Some 130 workers belonging to the Unite Here Local 1 union walked off the job on June 3, 2003, to protest the hotel’s planned pay cuts and health care contribution freezes.
Over the decade, the strikers have picketed in front of the hotel often, joined by US President Barack Obama in 2003 and 2007, as well as Gov. Pat Quinn and Cook County Board President Toni Preckwinkle, CBS News reported.
“The decision to end the Congress strike was a hard one, but it is the right time for the Union and the strikers to move on,” Unite Here Local 1 President Henry Tamarin said in a written statement, according to CBS News. “The boycott has effectively dramatically reduced the hotel’s business. The hotel treats their workers and customers equally poor and the community knows it. There is no more to do there.”

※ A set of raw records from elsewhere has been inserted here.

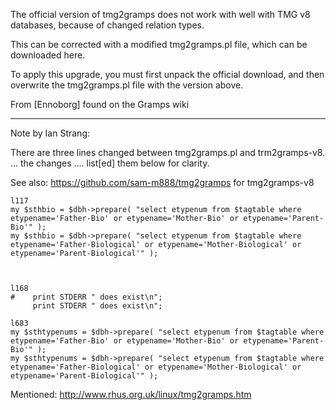 The official version of tmg2gramps does not work with well with TMG v8 databases, because of changed relation types.

This can be corrected with a modified tmg2gramps.pl file, which can be downloaded here. 

To apply this upgrade, you must first unpack the official download, and then overwrite the tmg2gramps.pl file with the version above.

From [Ennoborg] found on the Gramps wiki

---

Note by Ian Strang:

There are three lines changed between tmg2gramps.pl and trm2gramps-v8. ... the changes .... list[ed] them below for clarity.

See also: https://github.com/sam-m888/tmg2gramps for tmg2gramps-v8

    l117
    my $sthbio = $dbh->prepare( "select etypenum from $tagtable where etypename='Father-Bio' or etypename='Mother-Bio' or etypename='Parent-Bio'" );     
    my $sthbio = $dbh->prepare( "select etypenum from $tagtable where etypename='Father-Biological' or etypename='Mother-Biological' or etypename='Parent-Biological'" );


     
    l168
    #    print STDERR " does exist\n";                                                                                                                                                                                                                                             
         print STDERR " does exist\n";

    l683 
    my $sthtypenums = $dbh->prepare( "select etypenum from $tagtable where etypename='Father-Bio' or etypename='Mother-Bio' or etypename='Parent-Bio'" );  
    my $sthtypenums = $dbh->prepare( "select etypenum from $tagtable where etypename='Father-Biological' or etypename='Mother-Biological' or etypename='Parent-Biological'" );


Mentioned:
http://www.rhus.org.uk/linux/tmg2gramps.htm
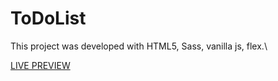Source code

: # ToDoList

This project was developed with HTML5, Sass, vanilla js, flex.\

[LIVE PREVIEW](https://webdevprog.github.io/ToDoList)
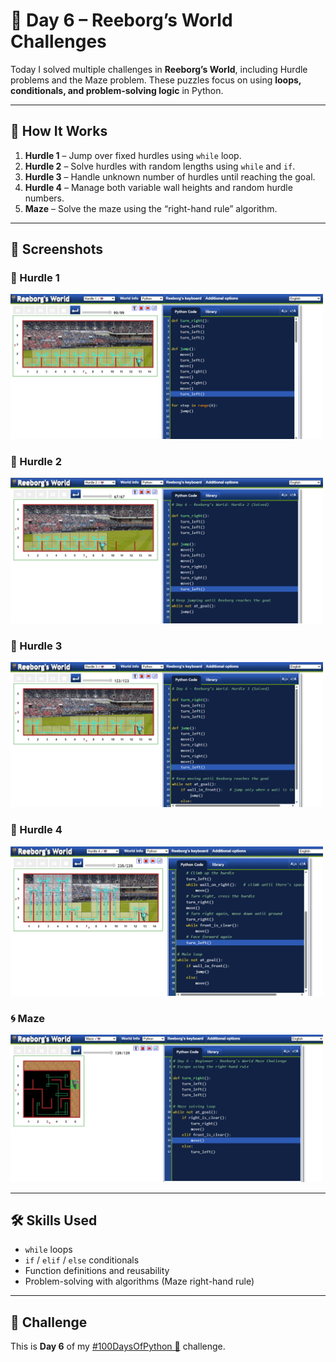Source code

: # 🤖 Day 6 – Reeborg’s World Challenges  

Today I solved multiple challenges in **Reeborg’s World**, including Hurdle problems and the Maze problem. These puzzles focus on using **loops, conditionals, and problem-solving logic** in Python.  

---

## 🚀 How It Works  
1. **Hurdle 1** – Jump over fixed hurdles using `while` loop.  
2. **Hurdle 2** – Solve hurdles with random lengths using `while` and `if`.  
3. **Hurdle 3** – Handle unknown number of hurdles until reaching the goal.  
4. **Hurdle 4** – Manage both variable wall heights and random hurdle numbers.  
5. **Maze** – Solve the maze using the “right-hand rule” algorithm.  

---

## 📸 Screenshots  

### 🏃 Hurdle 1  
<img src="Screenshots/hurdle1.png" alt="Hurdle 1" width="500"/>  

### 🏃 Hurdle 2  
<img src="Screenshots/hurdle2.png" alt="Hurdle 2" width="500"/>  

### 🏃 Hurdle 3  
<img src="Screenshots/hurdle3.png" alt="Hurdle 3" width="500"/>  

### 🏃 Hurdle 4  
<img src="Screenshots/hurdle4.png" alt="Hurdle 4" width="500"/>  

### 🌀 Maze  
<img src="Screenshots/maze.png" alt="Maze" width="500"/>  

---

## 🛠 Skills Used  
- `while` loops  
- `if` / `elif` / `else` conditionals  
- Function definitions and reusability  
- Problem-solving with algorithms (Maze right-hand rule)  

---

## 📅 Challenge  
This is **Day 6** of my [#100DaysOfPython 🐍](https://github.com/chiragdhawan07/100-days-of-python) challenge.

He continued: “The reclusive owner lives in Geneva and Tel Aviv and hasn’t been to Chicago since the strike started. We don’t see getting a contract here, and we have many more battles to fight for economic justice.”
Congress Plaza Hotel attorney Peter Andjelkovich told the Chicago Tribune that the union and the hotel haven't met for negotiations in a year, so he was surprised to hear that the union had called off the strike.
“They did not get any concessions, and the way the law operates, if the workers come back to work, they will be paid under the expired contract that expired in 2002,” Andjelkovich told CBS News.
That means the union’s workers will earn $8.83 per hour, even though the standard wage for hotel room attendants in Chicago has risen to $16.40 an hour, Unite Here Local 1 said.
It’s unclear whether any of the union’s workers will return to the hotel.